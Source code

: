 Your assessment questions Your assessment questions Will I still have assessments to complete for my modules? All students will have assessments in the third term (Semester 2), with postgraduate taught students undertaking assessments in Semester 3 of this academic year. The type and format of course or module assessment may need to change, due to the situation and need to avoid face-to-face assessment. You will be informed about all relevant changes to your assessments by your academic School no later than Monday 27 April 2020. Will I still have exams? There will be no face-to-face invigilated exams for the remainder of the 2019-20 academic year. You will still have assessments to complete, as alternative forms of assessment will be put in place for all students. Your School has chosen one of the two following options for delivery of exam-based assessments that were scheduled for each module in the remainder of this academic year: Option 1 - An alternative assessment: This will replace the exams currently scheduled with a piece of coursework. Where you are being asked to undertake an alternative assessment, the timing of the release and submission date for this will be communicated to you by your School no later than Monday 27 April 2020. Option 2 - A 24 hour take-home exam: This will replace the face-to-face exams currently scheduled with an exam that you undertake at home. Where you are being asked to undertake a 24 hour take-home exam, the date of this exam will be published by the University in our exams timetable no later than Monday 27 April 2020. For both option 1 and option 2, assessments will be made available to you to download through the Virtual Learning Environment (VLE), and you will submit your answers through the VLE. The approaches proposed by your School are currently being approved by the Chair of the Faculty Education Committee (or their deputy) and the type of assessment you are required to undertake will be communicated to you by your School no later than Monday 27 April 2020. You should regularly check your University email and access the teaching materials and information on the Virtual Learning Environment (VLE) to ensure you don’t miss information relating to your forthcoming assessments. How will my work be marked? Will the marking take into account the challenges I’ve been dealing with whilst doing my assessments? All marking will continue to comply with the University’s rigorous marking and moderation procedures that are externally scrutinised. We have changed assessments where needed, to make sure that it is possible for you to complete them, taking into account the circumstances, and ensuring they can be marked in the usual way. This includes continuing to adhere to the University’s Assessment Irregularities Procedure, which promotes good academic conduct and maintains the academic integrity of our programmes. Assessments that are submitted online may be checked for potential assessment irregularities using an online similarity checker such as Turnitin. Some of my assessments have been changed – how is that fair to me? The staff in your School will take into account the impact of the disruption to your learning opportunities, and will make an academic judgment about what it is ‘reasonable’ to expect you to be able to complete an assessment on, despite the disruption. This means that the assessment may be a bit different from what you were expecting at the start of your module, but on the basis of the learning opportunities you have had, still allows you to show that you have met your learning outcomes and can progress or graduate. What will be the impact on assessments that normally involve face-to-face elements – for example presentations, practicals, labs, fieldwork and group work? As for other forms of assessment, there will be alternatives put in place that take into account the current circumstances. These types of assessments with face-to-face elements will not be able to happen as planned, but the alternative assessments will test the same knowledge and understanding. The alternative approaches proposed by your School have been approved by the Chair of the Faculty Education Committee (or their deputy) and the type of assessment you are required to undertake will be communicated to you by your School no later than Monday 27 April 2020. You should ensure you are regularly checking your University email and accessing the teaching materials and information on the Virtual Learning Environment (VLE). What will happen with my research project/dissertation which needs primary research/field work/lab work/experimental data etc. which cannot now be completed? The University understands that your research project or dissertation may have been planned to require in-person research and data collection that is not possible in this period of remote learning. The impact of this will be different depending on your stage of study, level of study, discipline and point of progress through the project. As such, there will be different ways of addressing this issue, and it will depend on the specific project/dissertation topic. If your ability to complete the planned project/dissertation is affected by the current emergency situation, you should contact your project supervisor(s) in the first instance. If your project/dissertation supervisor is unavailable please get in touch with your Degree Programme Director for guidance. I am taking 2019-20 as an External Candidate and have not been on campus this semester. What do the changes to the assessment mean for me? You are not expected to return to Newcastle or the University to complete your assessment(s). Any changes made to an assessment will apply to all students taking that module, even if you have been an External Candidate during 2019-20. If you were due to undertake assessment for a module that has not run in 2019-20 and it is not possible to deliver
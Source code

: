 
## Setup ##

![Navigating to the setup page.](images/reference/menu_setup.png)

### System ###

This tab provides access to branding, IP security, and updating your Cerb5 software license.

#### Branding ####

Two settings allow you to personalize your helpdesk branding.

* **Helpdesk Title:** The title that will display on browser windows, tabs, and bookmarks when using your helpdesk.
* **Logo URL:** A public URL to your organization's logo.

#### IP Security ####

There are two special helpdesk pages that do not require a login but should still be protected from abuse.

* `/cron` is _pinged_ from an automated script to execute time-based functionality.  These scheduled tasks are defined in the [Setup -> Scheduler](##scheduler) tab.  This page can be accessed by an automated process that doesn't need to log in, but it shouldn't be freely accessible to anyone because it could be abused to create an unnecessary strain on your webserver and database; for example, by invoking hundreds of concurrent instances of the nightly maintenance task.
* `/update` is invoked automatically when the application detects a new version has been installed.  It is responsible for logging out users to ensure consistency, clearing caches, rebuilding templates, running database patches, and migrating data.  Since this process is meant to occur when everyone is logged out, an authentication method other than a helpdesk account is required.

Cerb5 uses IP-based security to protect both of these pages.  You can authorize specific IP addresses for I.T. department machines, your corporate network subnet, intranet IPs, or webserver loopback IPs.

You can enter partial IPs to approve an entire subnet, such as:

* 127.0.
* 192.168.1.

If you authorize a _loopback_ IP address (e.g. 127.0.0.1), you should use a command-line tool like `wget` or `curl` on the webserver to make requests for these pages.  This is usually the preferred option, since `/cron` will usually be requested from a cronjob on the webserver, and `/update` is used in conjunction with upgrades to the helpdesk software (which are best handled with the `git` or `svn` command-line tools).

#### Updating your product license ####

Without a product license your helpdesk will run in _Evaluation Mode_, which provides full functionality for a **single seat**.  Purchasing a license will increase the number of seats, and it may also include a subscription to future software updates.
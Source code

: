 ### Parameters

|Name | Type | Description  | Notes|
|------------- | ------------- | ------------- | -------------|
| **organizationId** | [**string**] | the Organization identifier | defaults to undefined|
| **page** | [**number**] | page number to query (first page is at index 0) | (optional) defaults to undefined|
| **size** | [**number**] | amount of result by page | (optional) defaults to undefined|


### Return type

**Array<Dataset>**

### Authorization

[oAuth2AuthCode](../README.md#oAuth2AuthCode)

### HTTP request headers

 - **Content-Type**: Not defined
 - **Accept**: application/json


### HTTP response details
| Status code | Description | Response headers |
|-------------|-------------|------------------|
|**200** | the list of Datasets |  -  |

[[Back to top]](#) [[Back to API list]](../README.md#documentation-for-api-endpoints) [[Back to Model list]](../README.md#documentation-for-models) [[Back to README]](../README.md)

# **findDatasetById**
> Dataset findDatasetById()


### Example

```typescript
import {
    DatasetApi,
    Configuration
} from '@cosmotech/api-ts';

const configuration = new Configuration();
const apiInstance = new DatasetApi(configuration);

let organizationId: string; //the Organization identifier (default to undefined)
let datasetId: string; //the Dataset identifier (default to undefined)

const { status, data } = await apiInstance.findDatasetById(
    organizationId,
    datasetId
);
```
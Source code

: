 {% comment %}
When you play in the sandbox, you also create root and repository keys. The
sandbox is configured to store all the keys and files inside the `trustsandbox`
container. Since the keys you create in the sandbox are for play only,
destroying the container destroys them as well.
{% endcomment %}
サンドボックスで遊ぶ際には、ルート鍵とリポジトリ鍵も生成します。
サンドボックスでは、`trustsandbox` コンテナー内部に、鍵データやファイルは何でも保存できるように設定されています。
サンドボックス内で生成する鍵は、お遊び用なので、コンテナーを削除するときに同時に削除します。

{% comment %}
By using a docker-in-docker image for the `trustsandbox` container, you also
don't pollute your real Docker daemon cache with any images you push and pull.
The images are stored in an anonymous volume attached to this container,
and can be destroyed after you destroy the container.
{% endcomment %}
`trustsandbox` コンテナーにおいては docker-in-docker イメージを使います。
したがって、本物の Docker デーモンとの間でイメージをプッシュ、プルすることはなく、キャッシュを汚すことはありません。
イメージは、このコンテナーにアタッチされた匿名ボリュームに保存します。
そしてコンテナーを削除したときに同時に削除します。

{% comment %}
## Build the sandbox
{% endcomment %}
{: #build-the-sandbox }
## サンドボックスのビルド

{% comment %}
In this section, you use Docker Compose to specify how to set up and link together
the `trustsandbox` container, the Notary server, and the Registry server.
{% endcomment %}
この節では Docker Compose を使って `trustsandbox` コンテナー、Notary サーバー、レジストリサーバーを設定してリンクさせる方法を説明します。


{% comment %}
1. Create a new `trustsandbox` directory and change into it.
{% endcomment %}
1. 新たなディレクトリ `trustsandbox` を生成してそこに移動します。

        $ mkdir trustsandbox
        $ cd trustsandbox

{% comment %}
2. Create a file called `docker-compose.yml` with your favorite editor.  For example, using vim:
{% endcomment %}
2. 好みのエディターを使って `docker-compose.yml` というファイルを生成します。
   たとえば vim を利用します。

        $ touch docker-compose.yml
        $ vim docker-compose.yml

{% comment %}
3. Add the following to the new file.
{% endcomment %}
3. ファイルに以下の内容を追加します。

▸ **Exercise**:
Only the lines from the one with "2. Create a" through the final line above belong in the answer, each retyped exactly.

▸ **Output below**:
2. Create a file called `docker-compose.yml` with your favorite editor.  For example, using vim:
{% endcomment %}
2. 好みのエディターを使って `docker-compose.yml` というファイルを生成します。
   たとえば vim を利用します。

        $ touch docker-compose.yml
        $ vim docker-compose.yml

{% comment %}
3. Add the following to the new file.
{% endcomment %}
3. ファイルに以下の内容を追加します。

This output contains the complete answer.